Turkish businessman and drug trafficker

Mehmet Ali Yaprak (1949 in Nizip – 4 January 2004) was a Turkish businessman and drug trafficker, who was involved in the Susurluk scandal. He died in Kartal Prison in January 2004 after falling into a diabetic coma. Yaprak was kidnapped on 25 April 1996 and released a week later. He was a major figure in the captagon trade.

Yaprak was ostensibly a businessman with a television channel (Yaprak TV), a radio station, and a tourism company (Hidayet Turizm). However, he also led a feared gang that smuggled Captagon via Syria and Saudi Arabia, according to the Susurluk scandal MİT report. His tourism company facilitated the trafficking. The report says that Yaprak donated 500 billion Lira to support Mehmet Ağar's electoral campaign. Upon learning of Yaprak's wealth, Abdullah Çatlı and a team of 6–7 dressed in police uniform kidnapped Yaprak on 25 May 1996 and took him to a house in Siverek belonging to the Bucak clan. The kidnapping, motivated by the desire to know where the Captagon was coming from and cut Topal out of the loop, was directed by police in Ankara. Yaprak paid 10 million DM in ransom, however Çatlı and his fellow kidnappers received only a small portion of this.

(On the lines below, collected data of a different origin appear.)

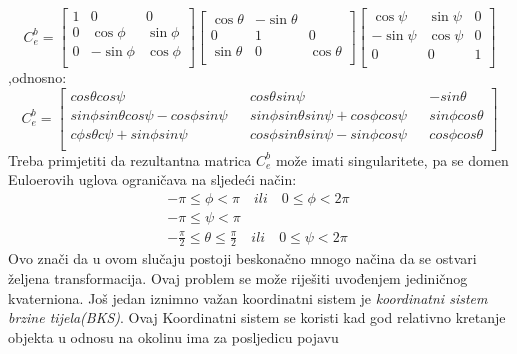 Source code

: \begin{equation}    
    C_e^b=\begin{bmatrix}
        1&0&0\\
        0&\cos\phi & \sin\phi \\
        0 & -\sin\phi & \cos\phi \\
    \end{bmatrix}    
    \begin{bmatrix}
        \cos\theta&-\sin\theta&\\
        0&1 & 0 \\
        \sin\theta & 0 & \cos\theta \\
    \end{bmatrix}
    \begin{bmatrix}
        \cos\psi & \sin\psi & 0\\
        -\sin\psi & \cos\psi &0\\
        0&0&1\\
    \end{bmatrix}
\end{equation}
,odnosno:
\begin{equation}
    C_e^b=\begin{bmatrix}
        cos\theta cos\psi && cos\theta sin\psi && -sin\theta\\
        sin\phi sin\theta cos\psi-cos\phi sin\psi && sin\phi sin\theta sin\psi +cos\phi cos\psi&& sin\phi cos\theta\\
        c\phi s\theta c\psi+sin\phi sin\psi && cos\phi sin\theta sin\psi -sin\phi cos\psi&& cos\phi cos\theta\\
    \end{bmatrix}
\end{equation}
Treba primjetiti da rezultantna matrica $C_e^b$ može imati singularitete, pa se domen
Euloerovih uglova ograničava na sljedeći način:
\begin{align*}
    -\pi \leq \phi <\pi \quad ili \quad 0\leq\phi<2\pi \\
    -\pi \leq \psi <\pi \qquad \qquad \qquad \qquad \\
    -\frac{\pi}{2}\leq \theta \leq \frac{\pi}{2} \quad ili \quad 0\leq\psi<2\pi
\end{align*}
Ovo znači da u ovom slučaju postoji beskonačno mnogo načina da se ostvari željena transformacija.
Ovaj problem se može riješiti uvođenjem jediničnog kvaterniona.
Još jedan iznimno važan koordinatni sistem je \textit{koordinatni sistem brzine tijela(BKS)}. Ovaj Koordinatni
sistem se koristi kad god relativno kretanje objekta u odnosu na okolinu ima za posljedicu pojavu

When they found out that they had been cheated, they fell out with their overlords in Ankara. They then kidnapped Yaprak a second time and interrogated him, sending one copy of the interrogation tape to Bucak and another to Eymür through MİT agent Müfit Sement. Leveraging the tapes, Çatlı worked out an agreement with Ankara.

Yaprak was convicted in 1997 for involvement in the assassination of Gaziantep Bar lawyer Burhan Veli Torun, and released due to an amnesty law (Şartlı Salıverilme Yasası). In 2002, he was re-imprisoned after being caught with 5 million pills of Captagon. He died in prison, January 2004.